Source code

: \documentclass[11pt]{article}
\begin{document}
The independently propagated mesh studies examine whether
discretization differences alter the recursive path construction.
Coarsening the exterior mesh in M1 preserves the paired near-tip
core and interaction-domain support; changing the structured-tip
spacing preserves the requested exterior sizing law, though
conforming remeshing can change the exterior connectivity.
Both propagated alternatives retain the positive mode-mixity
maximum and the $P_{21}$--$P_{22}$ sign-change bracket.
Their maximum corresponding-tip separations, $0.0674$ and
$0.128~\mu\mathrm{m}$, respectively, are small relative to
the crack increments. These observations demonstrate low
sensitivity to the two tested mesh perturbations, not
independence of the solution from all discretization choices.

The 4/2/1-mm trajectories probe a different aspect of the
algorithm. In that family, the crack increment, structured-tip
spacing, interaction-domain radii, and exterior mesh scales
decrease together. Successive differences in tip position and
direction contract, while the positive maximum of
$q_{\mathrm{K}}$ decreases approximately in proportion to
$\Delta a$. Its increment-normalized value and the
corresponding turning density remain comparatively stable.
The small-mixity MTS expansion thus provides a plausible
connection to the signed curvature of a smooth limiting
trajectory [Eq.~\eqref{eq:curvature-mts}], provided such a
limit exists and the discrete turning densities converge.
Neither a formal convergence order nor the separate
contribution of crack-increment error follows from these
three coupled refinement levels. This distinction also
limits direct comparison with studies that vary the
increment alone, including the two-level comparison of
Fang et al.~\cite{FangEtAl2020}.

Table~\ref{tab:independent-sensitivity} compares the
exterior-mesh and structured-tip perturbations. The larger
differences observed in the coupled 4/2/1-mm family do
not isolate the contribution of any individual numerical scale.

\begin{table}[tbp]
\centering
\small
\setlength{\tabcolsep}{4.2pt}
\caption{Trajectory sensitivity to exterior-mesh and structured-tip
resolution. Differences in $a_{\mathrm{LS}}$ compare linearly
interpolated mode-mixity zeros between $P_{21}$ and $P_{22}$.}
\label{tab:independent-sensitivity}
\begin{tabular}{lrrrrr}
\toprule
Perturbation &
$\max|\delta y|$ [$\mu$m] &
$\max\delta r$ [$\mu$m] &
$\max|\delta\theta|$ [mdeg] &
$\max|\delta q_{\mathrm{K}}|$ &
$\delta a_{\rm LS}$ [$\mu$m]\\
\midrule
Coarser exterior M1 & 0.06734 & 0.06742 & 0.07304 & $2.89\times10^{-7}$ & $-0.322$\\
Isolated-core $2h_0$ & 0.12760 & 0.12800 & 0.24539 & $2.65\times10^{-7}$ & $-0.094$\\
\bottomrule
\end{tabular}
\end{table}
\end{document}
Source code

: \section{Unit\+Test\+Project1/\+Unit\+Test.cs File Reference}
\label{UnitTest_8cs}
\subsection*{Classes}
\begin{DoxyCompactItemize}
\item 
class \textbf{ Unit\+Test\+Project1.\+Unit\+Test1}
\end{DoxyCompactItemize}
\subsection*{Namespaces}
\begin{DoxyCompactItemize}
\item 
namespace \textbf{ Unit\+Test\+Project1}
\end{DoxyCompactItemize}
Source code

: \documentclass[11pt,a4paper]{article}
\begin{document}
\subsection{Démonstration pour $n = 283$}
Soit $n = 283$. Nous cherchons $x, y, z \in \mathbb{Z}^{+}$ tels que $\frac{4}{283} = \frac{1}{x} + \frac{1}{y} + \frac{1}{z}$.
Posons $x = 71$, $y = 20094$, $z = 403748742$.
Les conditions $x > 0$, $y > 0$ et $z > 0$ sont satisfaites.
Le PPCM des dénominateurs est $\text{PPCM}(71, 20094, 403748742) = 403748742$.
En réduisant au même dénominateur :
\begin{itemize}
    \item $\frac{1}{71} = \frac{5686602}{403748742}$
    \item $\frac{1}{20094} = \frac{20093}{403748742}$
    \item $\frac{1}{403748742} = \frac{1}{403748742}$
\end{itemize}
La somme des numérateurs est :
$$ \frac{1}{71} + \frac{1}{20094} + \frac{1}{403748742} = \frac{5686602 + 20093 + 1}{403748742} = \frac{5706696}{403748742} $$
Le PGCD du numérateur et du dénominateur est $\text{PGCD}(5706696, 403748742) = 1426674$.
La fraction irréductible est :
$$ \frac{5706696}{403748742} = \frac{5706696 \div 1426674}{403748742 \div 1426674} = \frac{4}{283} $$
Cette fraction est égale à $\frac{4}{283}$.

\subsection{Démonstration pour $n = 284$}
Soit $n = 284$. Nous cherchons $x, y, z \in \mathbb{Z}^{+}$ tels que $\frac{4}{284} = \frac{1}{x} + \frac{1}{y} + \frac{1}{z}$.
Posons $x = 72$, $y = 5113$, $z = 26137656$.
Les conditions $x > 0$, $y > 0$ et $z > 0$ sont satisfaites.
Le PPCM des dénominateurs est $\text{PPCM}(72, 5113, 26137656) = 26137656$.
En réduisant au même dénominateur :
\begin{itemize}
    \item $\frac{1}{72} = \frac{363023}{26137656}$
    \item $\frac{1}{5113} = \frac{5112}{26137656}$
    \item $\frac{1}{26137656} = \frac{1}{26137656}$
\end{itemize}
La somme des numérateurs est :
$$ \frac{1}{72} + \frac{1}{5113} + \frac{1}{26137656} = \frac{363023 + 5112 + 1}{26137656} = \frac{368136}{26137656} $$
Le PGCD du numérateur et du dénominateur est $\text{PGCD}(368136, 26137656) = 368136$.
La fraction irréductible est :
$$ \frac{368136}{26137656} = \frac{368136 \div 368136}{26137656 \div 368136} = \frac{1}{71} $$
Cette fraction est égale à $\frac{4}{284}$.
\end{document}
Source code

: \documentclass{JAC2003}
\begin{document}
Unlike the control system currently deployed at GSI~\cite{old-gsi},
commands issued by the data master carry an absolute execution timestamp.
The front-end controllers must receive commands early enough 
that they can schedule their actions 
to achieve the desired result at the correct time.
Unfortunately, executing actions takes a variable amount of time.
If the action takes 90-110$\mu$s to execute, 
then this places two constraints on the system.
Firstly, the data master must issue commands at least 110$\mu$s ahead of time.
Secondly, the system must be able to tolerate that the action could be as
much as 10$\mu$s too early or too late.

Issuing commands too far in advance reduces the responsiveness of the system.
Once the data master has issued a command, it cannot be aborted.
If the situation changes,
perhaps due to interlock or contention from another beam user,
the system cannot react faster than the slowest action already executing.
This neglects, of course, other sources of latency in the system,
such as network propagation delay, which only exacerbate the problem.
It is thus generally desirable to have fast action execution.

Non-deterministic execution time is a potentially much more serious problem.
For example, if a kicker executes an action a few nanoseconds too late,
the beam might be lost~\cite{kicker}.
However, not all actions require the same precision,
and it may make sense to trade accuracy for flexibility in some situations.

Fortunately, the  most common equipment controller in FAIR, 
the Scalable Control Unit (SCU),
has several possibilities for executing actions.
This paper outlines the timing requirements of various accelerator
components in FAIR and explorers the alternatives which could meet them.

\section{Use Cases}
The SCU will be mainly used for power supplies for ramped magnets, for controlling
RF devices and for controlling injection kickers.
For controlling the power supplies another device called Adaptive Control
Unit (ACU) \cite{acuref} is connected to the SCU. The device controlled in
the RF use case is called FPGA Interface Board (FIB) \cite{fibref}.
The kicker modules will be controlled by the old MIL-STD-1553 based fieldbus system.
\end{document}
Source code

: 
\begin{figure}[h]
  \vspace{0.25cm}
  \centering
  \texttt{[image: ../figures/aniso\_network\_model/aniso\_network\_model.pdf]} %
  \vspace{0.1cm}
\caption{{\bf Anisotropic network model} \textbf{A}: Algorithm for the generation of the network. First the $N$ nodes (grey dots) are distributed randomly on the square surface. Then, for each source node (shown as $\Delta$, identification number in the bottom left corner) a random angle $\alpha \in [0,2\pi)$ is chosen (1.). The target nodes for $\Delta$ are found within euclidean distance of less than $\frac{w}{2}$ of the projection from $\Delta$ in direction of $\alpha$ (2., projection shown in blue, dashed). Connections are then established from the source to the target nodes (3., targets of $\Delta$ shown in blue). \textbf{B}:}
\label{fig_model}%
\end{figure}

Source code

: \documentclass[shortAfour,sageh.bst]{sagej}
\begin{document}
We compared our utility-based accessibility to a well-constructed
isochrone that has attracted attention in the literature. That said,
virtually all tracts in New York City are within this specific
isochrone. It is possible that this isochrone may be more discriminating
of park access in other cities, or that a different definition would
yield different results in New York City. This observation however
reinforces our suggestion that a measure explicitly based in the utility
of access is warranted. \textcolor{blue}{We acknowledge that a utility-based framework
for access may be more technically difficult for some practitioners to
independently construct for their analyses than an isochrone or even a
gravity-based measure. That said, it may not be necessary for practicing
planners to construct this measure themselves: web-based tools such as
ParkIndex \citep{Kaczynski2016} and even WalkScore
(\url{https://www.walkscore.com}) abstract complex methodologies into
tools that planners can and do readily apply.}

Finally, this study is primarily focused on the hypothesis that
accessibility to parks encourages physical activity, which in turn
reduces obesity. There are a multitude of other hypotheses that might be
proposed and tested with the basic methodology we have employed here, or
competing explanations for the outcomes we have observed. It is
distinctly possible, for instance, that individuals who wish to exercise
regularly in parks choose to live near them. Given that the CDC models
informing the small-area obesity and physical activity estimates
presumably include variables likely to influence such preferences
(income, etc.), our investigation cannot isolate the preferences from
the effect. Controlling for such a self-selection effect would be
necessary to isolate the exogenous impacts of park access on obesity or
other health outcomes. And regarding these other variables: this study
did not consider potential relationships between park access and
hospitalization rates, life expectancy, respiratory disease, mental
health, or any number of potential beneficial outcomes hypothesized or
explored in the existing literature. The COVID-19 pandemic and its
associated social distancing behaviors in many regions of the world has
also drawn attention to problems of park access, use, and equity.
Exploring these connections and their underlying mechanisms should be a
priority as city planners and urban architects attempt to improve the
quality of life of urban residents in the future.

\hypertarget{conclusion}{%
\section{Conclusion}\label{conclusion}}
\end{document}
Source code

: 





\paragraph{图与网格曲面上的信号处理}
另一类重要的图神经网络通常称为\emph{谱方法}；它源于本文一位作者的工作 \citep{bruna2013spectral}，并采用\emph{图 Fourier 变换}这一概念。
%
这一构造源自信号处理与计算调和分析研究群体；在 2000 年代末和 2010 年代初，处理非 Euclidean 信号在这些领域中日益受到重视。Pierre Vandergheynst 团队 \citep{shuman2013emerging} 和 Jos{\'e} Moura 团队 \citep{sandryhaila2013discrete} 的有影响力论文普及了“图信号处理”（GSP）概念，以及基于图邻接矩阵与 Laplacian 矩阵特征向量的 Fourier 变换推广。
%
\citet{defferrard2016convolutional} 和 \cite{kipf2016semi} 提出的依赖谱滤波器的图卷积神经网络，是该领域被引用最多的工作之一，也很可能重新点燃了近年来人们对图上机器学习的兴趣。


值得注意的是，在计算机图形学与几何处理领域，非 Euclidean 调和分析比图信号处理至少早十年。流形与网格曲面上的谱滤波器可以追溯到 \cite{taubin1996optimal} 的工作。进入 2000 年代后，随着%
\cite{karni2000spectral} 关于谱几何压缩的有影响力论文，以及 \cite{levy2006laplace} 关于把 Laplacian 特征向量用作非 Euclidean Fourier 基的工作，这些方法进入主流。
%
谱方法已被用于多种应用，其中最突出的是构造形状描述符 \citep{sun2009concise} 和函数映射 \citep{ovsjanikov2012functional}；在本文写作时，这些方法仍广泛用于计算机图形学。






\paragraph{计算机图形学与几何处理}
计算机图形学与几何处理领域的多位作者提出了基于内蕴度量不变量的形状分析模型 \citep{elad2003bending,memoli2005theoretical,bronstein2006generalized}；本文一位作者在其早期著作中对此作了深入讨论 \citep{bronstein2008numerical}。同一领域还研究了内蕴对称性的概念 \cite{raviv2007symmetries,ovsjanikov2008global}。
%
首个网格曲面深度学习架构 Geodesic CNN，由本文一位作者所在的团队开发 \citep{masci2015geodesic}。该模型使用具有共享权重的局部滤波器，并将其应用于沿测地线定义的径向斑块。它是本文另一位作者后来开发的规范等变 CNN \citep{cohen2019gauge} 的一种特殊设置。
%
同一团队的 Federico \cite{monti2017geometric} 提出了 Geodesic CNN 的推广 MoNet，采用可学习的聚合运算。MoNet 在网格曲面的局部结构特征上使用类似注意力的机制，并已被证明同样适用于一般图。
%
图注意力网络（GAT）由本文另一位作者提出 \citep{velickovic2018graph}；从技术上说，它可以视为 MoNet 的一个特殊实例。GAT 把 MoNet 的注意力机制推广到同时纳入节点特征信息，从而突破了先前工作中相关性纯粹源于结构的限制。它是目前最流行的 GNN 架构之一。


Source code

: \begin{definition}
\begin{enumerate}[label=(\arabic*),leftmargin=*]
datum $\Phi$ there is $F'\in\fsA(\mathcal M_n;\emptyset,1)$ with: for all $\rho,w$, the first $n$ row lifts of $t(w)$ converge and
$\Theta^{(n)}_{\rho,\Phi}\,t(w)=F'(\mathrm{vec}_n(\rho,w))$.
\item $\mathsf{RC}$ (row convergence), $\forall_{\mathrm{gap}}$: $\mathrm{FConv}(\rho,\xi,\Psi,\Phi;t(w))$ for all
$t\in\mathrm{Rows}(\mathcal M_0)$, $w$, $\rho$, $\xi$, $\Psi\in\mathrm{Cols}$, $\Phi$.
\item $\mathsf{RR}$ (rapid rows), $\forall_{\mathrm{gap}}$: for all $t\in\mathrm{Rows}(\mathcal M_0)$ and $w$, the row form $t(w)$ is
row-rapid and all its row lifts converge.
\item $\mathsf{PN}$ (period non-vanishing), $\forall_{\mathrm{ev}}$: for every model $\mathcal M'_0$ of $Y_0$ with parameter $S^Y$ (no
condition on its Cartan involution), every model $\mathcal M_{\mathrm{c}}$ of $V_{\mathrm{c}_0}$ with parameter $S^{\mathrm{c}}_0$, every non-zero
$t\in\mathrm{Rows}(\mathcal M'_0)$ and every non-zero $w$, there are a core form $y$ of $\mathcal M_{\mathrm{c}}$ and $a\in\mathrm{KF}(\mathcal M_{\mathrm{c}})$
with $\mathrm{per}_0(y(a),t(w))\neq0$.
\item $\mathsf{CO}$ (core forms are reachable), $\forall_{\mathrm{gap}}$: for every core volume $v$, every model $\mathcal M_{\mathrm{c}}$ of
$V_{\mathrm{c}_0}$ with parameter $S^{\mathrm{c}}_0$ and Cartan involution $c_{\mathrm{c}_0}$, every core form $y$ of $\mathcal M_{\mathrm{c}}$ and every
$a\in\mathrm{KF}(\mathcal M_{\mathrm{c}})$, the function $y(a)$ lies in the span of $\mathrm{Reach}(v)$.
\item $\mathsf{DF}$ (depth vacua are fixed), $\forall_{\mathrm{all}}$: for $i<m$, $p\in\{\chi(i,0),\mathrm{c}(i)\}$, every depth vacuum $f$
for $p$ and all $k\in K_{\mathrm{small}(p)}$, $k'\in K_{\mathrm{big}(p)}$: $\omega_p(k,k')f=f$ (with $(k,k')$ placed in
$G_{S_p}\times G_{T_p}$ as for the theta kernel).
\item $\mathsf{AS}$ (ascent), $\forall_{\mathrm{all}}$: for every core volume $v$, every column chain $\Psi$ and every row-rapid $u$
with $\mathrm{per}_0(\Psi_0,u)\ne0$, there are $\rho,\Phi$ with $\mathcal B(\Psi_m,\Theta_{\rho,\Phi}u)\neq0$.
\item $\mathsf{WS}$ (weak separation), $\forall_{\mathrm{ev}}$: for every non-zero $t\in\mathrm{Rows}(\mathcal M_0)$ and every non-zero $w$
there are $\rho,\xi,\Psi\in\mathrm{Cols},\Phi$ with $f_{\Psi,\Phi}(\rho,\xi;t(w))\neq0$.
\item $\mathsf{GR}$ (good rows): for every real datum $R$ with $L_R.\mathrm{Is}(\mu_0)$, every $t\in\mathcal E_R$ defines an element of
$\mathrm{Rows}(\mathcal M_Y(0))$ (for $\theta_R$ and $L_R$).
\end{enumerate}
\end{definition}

= = = =

■ **PROBLEM TO WORK ON**
The first line of the records and every line down to the line with "the crack increments." must be quoted exactly; leave out all else.

■ **YOUR RESPONSE**
Source code

: \documentclass[11pt]{article}
\begin{document}
The independently propagated mesh studies examine whether
discretization differences alter the recursive path construction.
Coarsening the exterior mesh in M1 preserves the paired near-tip
core and interaction-domain support; changing the structured-tip
spacing preserves the requested exterior sizing law, though
conforming remeshing can change the exterior connectivity.
Both propagated alternatives retain the positive mode-mixity
maximum and the $P_{21}$--$P_{22}$ sign-change bracket.
Their maximum corresponding-tip separations, $0.0674$ and
$0.128~\mu\mathrm{m}$, respectively, are small relative to
the crack increments. These observations demonstrate low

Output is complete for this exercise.